The researchers conducted a field experiment in Yokohama, Japan, where the government provided smart meters to more than 3,000 households. The researchers randomly distributed $60 take-up incentive to a segment of these households to encourage them to take up a dynamic pricing program. They also calculated how much each household could be expected to save if they decided to switch based on their past electricity usage patterns and used this information to further encourage households to switch to dynamic pricing.
The researchers found that consumers who would expect to save money without changing their behaviors were more likely to choose to opt into the new pricing scheme. Fifty percent of those expected to save joined the program. But the key to the program’s success is not getting consumers to join, but getting consumers to join who will change their behavior and use less energy in peak hours. Who are those consumers? That’s what the researchers sought to find out.

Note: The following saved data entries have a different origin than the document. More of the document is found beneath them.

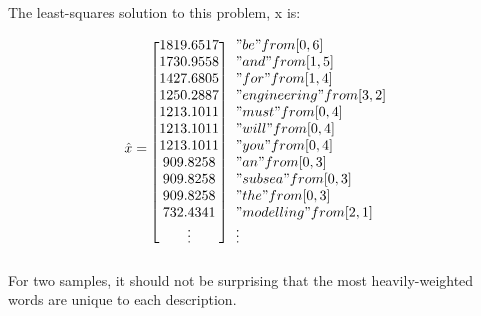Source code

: \documentclass[12pt]{article}
\begin{document}
The least-squares solution to this problem, x is:
\newline

\begin{equation*}
\hat{x} = 
\begin{blockarray}{[c] l}
1819.6517 & "be" from [0, 6] \\
1730.9558 & "and" from [1, 5] \\
1427.6805 & "for" from [1, 4] \\
1250.2887 & "engineering" from [3, 2] \\
1213.1011 & "must" from [0, 4] \\
1213.1011 & "will" from [0, 4] \\
1213.1011 & "you" from [0, 4] \\
909.8258 & "an" from [0, 3] \\
909.8258 & "subsea" from [0, 3] \\
909.8258 & "the" from [0, 3] \\
732.4341 & "modelling" from [2, 1] \\
\vdots & \vdots
\end{blockarray}
\end{equation*}
For two samples, it should not be surprising that the most heavily-weighted words are unique to each description.
\end{document}
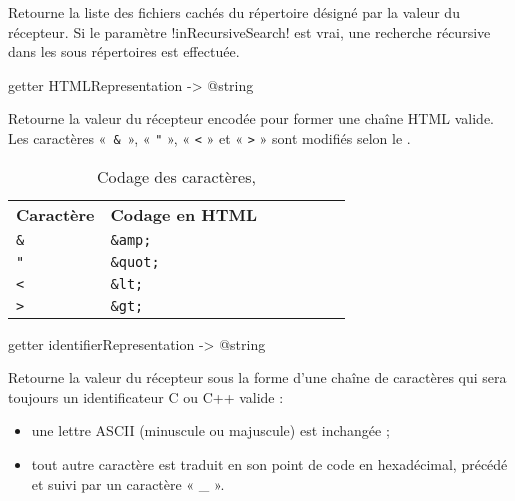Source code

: Retourne la liste des fichiers cachés du répertoire désigné par la valeur du récepteur. Si le paramètre \ggs!inRecursiveSearch! est vrai, une recherche récursive dans les sous répertoires est effectuée.











\begin{galgasbox}
getter HTMLRepresentation -> @string
\end{galgasbox}
Retourne la valeur du récepteur encodée pour former une chaîne HTML valide. Les caractères «~\texttt{\&}~», « \texttt{"} », « \texttt{<} » et « \texttt{>} » sont modifiés selon le .


\begin{table}[t]
  \centering
  \begin{tabular}{lllllll}
  \textbf{Caractère} & \textbf{Codage en HTML} \\
  \texttt{\&} & \texttt{\&amp;} \\
  \texttt{"} & \texttt{\&quot;} \\
  \texttt{<} & \texttt{\&lt;} \\
  \texttt{>} & \texttt{\&gt;} \\
  \end{tabular}
  \caption{Codage des caractères, }
  \ligne
\end{table}







\begin{galgasbox}
getter identifierRepresentation -> @string
\end{galgasbox}

Retourne la valeur du récepteur sous la forme d'une chaîne de caractères qui sera toujours un identificateur C ou C++ valide :
\begin{itemize}
\item une lettre ASCII (minuscule ou majuscule) est inchangée ;
\item tout autre caractère est traduit en son point de code en hexadécimal, précédé et suivi par un caractère « \_ ».
\end{itemize}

The researchers discover that those who are eager to join the dynamic pricing (the lower numbers on the x-axis) reduce peak-time electricity usage (the negative numbers on the y-axis) if they actually join the program. These consumers conserve up to 1 kWh per hour. In contrast, those who are reluctant to take up the dynamic pricing (the higher numbers on the x-axis) do not conserve much (hovering around zero on the y-axis) even if they are incentivized to join the program. This is where the optimal amount of financial incentive for take-up becomes so important, the researchers note: the right take-up incentive encourages more consumers to join the program and leads to electricity conservation, but too high of an incentive could encourage consumers to join who would conserve little to no electricity.